• Your assignment: Go through the records and give each one again exactly.

• Task material:
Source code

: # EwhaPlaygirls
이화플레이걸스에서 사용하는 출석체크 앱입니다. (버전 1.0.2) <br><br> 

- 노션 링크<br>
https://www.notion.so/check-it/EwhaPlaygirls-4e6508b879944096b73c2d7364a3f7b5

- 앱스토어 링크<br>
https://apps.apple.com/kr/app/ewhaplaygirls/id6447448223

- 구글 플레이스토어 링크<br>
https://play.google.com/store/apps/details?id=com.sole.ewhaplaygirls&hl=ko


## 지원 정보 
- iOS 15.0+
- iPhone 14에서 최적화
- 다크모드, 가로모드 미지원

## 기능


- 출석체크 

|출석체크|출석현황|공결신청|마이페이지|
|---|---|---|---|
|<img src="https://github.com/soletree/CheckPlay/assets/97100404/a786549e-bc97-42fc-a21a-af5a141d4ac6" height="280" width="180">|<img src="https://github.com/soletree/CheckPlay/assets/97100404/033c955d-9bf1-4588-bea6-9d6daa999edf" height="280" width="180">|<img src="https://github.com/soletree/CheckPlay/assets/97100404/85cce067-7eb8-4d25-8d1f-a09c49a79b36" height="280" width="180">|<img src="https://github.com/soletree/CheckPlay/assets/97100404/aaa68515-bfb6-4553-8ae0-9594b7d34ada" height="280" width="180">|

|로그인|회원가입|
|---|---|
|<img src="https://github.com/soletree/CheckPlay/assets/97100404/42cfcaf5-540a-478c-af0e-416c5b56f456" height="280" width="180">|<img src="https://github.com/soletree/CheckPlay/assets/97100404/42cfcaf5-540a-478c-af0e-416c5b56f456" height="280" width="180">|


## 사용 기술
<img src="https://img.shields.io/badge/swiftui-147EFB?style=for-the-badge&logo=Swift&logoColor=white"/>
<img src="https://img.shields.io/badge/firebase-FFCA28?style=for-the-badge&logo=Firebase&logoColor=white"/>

• Expected answer:
Source code

: # EwhaPlaygirls
이화플레이걸스에서 사용하는 출석체크 앱입니다. (버전 1.0.2) <br><br> 

- 노션 링크<br>
https://www.notion.so/check-it/EwhaPlaygirls-4e6508b879944096b73c2d7364a3f7b5

- 앱스토어 링크<br>
https://apps.apple.com/kr/app/ewhaplaygirls/id6447448223

- 구글 플레이스토어 링크<br>
https://play.google.com/store/apps/details?id=com.sole.ewhaplaygirls&hl=ko


## 지원 정보 
- iOS 15.0+
- iPhone 14에서 최적화
- 다크모드, 가로모드 미지원

## 기능


- 출석체크 

|출석체크|출석현황|공결신청|마이페이지|
|---|---|---|---|
|<img src="https://github.com/soletree/CheckPlay/assets/97100404/a786549e-bc97-42fc-a21a-af5a141d4ac6" height="280" width="180">|<img src="https://github.com/soletree/CheckPlay/assets/97100404/033c955d-9bf1-4588-bea6-9d6daa999edf" height="280" width="180">|<img src="https://github.com/soletree/CheckPlay/assets/97100404/85cce067-7eb8-4d25-8d1f-a09c49a79b36" height="280" width="180">|<img src="https://github.com/soletree/CheckPlay/assets/97100404/aaa68515-bfb6-4553-8ae0-9594b7d34ada" height="280" width="180">|

|로그인|회원가입|
|---|---|
|<img src="https://github.com/soletree/CheckPlay/assets/97100404/42cfcaf5-540a-478c-af0e-416c5b56f456" height="280" width="180">|<img src="https://github.com/soletree/CheckPlay/assets/97100404/42cfcaf5-540a-478c-af0e-416c5b56f456" height="280" width="180">|


## 사용 기술
<img src="https://img.shields.io/badge/swiftui-147EFB?style=for-the-badge&logo=Swift&logoColor=white"/>
<img src="https://img.shields.io/badge/firebase-FFCA28?style=for-the-badge&logo=Firebase&logoColor=white"/>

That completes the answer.